Sorafenib, a tyrosine kinase inhibitor, has demonstrated efficacy in the treatment of hepatocellular carcinoma and clear cell renal carcinoma. However, its clinical application is limited by cardiotoxicity. Here, we show that NFE2L2, a transcription factor that regulates oxidative stress and iron homeostasis, mitigates Sorafenib-induced cardiotoxicity. Sorafenib increases NFE2L2 expression in cardiomyocytes, while ferroptosis inhibitors such as ferrostatin-1 (Fer-1) and deferoxamine (DFO) attenuate this effect, indicating that ferroptosis is involved in NFE2L2 activation. Further studies revealed that NFE2L2 knockdown exacerbates Sorafenib-induced cardiomyocyte ferroptosis, which is characterized by increased lipid peroxidation and reactive oxygen species (ROS) production. Conversely, NFE2L2 agonist sulforaphane (SFN) mitigated Sorafenib-induced ferroptosis.
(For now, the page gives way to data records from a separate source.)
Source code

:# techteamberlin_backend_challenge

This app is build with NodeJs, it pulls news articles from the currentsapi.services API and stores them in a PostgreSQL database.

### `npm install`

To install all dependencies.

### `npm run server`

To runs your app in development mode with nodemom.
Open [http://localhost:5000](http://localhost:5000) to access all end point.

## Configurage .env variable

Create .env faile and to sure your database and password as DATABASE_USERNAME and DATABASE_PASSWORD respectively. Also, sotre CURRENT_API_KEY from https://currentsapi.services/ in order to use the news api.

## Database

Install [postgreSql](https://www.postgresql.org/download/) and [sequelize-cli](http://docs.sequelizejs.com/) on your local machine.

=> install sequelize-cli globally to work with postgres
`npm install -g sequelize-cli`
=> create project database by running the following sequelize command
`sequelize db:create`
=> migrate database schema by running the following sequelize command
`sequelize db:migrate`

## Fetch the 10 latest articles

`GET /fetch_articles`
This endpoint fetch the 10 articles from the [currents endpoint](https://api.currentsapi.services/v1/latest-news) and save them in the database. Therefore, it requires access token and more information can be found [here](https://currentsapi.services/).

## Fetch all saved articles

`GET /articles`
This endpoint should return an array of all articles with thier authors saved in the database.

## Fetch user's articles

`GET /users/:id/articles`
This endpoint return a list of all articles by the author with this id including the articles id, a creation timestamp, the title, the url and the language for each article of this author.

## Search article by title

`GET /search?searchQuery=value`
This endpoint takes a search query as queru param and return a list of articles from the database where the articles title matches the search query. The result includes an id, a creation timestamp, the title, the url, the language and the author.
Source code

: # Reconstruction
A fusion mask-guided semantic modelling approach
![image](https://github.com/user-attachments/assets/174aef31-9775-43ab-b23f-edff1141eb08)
Mechanistically, NFE2L2 activates the heme oxygenase-1 (HO-1)/ferritin axis, which alleviates oxidative stress and promotes iron homeostasis in cardiomyocytes, thereby mitigating Sorafenib-induced ferroptosis. Interestingly, Sorafenib activates NFE2L2 via the endoplasmic reticulum (ER) stress-related kinase EIF2AK3, rather than the SQSTM1-KEAP1 pathway. This finding reveals a novel role for ER stress-dependent pathways in counteracting Sorafenib-induced cardiotoxicity. Finally, we found that SFN alleviates Sorafenib-induced cardiotoxicity in vivo, providing a new therapeutic strategy for managing drug-induced cardiac injury. Taken together, these data suggest that NFE2L2 and its downstream pathways, including the HO-1/ferritin axis, may represent promising therapeutic targets for mitigating Sorafenib-induced cardiotoxicity. Further investigation of NFE2L2 agonists could enhance the safety of Sorafenib therapy.